I have always been interested in staying productive, and since the birth of my son, it has become even more important to me. I want to keep my writing career progressing, but not at the expense of my quality mommy time.
I was excited when I saw Sage Cohen’s book The Productive Writer, and now that I have finished it, I want to share my reaction with you.
Cohen gets it. She is a successful poet, author, and freelance writer, and she is a mom. It is clear on every page that Cohen has felt the same pressures the rest of us have to juggle motherhood, career writing, and personal writing. She has also experienced the fears and creative ruts that sometimes get us writers into a funk that keeps us from writing our best.
Because of that firsthand knowledge, I felt as if I was reading exactly what I needed to hear. Sage Cohen includes a dose of optimism and spirit building inside her practical suggestions to help you control your chaos, schedule your time, and get your client and personal writing done.
I have noticed that productivity books tend to fall into two categories: books that outline some complicated scheme to force you into a productive lifestyle, and books that pretty much tell you that you need to create your own productive system using your goals as the drivers. Cohen’s book falls into the latter category. She doesn’t break ground, but she helps you coalesce your goals into action plans that work for you. One of the things she does well is make you believe that you can finally become the productive writer you want to be.
Set your goals
Cohen leads you through an exercise of writing down your goals and creating an action plan to achieve them. She provides free downloadable tools on her website to guide you through the process.
Create a writing environment
Cohen focuses several chapters on different elements of a writing environment. From creating a space to nurturing your ideas and compartmentalizing, the writing environment is as much mental as physical. Cohen shares her tricks to settle her mind in her different writing projects that would be useful for freelancers who juggle different types of assignments and moms who need to transition from day job to kiddo time to writing time.

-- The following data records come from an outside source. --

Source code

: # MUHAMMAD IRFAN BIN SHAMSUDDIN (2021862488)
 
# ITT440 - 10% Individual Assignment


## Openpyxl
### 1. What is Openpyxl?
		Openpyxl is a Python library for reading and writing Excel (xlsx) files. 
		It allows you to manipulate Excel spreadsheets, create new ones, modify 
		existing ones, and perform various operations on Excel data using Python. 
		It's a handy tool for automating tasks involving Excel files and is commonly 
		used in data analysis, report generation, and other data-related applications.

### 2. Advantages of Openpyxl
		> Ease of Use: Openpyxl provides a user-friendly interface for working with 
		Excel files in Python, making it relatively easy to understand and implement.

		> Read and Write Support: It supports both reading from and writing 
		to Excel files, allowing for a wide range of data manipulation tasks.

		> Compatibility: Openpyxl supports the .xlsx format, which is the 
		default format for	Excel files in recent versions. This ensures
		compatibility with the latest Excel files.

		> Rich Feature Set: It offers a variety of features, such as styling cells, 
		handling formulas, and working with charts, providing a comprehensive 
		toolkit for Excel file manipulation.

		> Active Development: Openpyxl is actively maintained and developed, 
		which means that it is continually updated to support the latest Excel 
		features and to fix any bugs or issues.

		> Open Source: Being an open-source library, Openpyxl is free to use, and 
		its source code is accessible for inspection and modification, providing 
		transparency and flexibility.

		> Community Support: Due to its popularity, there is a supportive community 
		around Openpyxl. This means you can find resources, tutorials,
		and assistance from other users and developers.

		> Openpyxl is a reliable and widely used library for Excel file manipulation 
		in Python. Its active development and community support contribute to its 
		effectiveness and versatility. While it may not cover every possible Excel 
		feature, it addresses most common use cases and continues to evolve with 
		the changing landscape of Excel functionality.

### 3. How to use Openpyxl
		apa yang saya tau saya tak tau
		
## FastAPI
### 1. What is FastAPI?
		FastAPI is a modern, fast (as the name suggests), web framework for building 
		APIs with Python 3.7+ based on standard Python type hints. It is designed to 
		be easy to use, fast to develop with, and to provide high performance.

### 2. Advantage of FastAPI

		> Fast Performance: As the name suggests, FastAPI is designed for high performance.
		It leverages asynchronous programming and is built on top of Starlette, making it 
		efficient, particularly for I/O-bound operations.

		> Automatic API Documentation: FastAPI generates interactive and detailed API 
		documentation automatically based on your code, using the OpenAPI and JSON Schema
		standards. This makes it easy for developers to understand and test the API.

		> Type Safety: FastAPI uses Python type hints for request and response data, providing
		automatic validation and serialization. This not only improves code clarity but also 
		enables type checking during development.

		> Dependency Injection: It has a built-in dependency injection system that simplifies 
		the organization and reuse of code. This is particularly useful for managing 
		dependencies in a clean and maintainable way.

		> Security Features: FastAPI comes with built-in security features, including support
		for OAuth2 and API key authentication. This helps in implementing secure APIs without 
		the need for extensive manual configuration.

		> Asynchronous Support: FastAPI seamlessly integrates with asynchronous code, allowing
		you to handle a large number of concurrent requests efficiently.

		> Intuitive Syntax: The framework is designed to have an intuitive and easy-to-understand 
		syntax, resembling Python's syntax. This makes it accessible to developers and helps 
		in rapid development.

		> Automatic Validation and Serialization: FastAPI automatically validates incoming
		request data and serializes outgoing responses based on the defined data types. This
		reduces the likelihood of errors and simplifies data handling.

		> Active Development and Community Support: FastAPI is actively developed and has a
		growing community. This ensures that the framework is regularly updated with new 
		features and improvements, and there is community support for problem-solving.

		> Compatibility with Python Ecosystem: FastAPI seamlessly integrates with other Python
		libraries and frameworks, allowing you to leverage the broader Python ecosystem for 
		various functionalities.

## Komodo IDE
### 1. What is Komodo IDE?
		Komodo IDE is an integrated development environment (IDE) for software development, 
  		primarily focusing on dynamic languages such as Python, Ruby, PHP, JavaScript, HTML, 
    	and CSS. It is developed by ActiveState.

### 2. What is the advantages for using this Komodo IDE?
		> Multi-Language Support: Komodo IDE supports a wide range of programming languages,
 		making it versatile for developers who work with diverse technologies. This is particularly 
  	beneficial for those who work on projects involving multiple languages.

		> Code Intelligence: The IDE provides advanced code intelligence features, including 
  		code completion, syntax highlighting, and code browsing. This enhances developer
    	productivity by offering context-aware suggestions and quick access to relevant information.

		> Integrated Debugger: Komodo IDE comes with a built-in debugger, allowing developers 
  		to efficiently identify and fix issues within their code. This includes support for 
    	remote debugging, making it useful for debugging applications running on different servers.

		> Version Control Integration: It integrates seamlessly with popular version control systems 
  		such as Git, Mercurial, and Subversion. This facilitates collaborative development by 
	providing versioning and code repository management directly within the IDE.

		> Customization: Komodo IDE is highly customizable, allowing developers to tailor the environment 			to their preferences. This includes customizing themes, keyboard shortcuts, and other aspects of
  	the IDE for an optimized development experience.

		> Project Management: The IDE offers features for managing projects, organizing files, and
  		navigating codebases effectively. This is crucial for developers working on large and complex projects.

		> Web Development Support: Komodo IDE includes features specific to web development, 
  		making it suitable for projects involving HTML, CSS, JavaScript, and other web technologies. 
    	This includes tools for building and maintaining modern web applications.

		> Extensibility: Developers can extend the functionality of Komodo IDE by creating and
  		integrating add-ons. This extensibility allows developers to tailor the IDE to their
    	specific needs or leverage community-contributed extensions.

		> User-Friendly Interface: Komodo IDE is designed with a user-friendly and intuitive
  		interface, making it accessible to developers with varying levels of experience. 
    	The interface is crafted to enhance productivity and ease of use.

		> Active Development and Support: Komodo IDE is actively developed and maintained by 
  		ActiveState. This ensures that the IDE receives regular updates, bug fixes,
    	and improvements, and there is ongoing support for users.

One of the most important nuggets Cohen touches on is the importance of creating a productivity plan that works for you. Many writers, including Zen Habits founder Leo Babauta, suggest getting up early in the morning to get your writing done before the interruptions of the day interfere. And this is great advice, unless you are a nightowl who is in a fog until noon. Cohen suggests that you find your writing rhythms and work with them. I have found that nonfiction is my best product early in the day when I am logical and ordered, and fiction is best in the evenings when my mind can flow between reality and unreality a little easier.